"Se me amais, observareis os meus mandamentos." (Jo 14,15)
O Amor
Chiara Lubich
Durante a Última Ceia, antes de
deixar os seus amigos e voltar ao Pai, Jesus quer uni-los estreitamente a si e
uns aos outros com o vínculo mais forte e duradouro: o amor. Ele ama “até o
fim”, com o amor “maior”, que chega a “dar a vida”, e que, em troca, deseja ser
amado com o mesmo amor.
O amor que Jesus quer que tenhamos
não é um simples sentimento: é fazer a sua vontade. Essa vontade é revelada nos
seus mandamentos: trata-se sobretudo do amor ao irmão e à irmã e do amor mútuo.
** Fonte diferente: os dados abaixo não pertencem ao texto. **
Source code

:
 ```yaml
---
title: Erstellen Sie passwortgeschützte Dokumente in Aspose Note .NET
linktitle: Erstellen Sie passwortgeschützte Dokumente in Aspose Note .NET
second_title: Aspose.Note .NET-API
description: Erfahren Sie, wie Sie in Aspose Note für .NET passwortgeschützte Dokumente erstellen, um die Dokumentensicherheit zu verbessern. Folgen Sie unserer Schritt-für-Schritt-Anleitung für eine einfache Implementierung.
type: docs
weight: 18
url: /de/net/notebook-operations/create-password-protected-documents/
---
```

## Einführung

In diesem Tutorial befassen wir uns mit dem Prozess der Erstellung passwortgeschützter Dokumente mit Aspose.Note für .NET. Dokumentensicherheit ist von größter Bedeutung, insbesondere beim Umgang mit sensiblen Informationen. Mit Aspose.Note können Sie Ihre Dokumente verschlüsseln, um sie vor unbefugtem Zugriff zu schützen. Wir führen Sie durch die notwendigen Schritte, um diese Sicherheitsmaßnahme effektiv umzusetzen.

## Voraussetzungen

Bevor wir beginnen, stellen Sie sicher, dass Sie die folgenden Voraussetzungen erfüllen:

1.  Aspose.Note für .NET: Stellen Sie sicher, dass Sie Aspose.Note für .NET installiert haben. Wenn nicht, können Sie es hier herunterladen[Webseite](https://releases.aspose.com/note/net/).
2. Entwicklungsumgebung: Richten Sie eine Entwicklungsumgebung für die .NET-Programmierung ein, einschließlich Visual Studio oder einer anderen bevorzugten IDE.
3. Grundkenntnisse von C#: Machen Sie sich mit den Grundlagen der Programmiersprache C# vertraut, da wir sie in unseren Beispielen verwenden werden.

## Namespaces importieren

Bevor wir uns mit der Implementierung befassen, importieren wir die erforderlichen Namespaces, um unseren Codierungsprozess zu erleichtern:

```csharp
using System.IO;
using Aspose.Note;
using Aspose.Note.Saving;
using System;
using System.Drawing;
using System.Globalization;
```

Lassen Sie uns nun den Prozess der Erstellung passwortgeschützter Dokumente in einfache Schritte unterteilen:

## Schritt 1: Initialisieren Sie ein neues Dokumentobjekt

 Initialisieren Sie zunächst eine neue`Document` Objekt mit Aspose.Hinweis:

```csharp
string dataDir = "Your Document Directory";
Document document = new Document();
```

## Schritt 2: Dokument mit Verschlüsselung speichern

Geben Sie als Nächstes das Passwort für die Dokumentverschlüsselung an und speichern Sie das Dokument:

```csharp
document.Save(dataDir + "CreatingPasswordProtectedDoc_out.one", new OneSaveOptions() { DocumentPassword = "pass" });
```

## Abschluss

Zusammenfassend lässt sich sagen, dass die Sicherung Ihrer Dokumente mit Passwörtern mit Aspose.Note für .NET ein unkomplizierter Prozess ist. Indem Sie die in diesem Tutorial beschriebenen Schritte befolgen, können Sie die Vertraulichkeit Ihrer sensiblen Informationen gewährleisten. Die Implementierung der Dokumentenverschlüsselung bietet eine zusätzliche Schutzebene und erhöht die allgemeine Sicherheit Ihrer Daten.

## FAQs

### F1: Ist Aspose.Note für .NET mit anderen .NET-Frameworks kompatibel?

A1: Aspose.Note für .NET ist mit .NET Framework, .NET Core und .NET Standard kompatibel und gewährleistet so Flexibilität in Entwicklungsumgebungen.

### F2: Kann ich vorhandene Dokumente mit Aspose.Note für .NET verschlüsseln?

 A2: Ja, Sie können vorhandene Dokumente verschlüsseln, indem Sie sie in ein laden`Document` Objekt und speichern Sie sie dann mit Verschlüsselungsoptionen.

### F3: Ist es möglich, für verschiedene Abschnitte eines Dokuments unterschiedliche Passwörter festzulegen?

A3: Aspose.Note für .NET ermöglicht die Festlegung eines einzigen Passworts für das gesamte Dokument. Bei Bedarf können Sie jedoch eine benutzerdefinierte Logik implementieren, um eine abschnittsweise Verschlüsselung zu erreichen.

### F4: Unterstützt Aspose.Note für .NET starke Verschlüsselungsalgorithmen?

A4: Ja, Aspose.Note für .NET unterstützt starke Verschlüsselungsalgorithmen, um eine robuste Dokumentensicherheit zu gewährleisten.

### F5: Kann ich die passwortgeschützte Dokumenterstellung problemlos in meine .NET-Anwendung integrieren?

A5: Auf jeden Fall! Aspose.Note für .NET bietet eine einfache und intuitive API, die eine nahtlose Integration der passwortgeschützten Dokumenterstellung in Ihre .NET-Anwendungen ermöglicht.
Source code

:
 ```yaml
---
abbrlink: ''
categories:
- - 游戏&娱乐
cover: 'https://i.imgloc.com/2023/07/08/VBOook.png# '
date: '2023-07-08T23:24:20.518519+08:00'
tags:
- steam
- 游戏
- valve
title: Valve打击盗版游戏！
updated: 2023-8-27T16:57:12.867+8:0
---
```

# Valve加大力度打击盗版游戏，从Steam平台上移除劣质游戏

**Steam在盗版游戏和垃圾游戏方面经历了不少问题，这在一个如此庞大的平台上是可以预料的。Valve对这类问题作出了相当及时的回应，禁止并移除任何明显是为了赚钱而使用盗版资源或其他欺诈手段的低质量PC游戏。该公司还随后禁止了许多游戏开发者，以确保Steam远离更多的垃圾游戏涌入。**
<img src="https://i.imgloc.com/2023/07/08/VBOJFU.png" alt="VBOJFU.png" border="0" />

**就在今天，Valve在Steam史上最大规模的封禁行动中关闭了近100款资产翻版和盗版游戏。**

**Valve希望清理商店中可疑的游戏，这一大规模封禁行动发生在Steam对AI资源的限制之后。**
Para Jesus, essa é uma verdade de tal importância que, nestas suas últimas
palavras dirigidas aos seus discípulos, Ele repete esse conceito com força por
mais três vezes: “Quem acolhe e observa os meus mandamentos, esse me ama”; “Se
alguém me ama, guardará a minha palavra”; “Quem não me ama, não guarda as
minhas palavras”.
“Se me amais, observareis os meus
mandamentos”.
Por que devemos observar os seus
mandamentos?
Tendo sido criados à sua “imagem e
semelhança”, nós somos como que um “tu” que está diante de Deus, com a
capacidade de estabelecer uma relação pessoal, direta com Ele: uma relação de
conhecimento, de amor, de amizade, de comunhão.
Eu “sou o que sou” na proporção em
que respondo com o meu sim ao projeto de amor que Ele reserva para mim.
Quanto mais for vivida, aprofundada e
enriquecida essa relação com Ele, essencial à natureza humana, tanto mais o
homem e a mulher se realizam na sua personalidade mais autêntica.
Vejamos Abraão. Toda vez que Deus lhe
pede algo, mesmo quando parece a coisa mais absurda – como deixar a própria
terra em busca de um destino desconhecido por ele, ou sacrificar-lhe o único
filho –, ele adere prontamente, confiante em Deus. E diante dele se abre um
futuro inimaginável.
O mesmo acontece com Moisés. No Monte
Sinai o Senhor lhe revela a sua vontade no decálogo. E da sua adesão à Lei
nasce o povo de Deus.
Assim também Jesus. Nele, o sim ao
Pai atinge toda a sua plenitude: “Não seja feita a minha vontade mas a tua!”.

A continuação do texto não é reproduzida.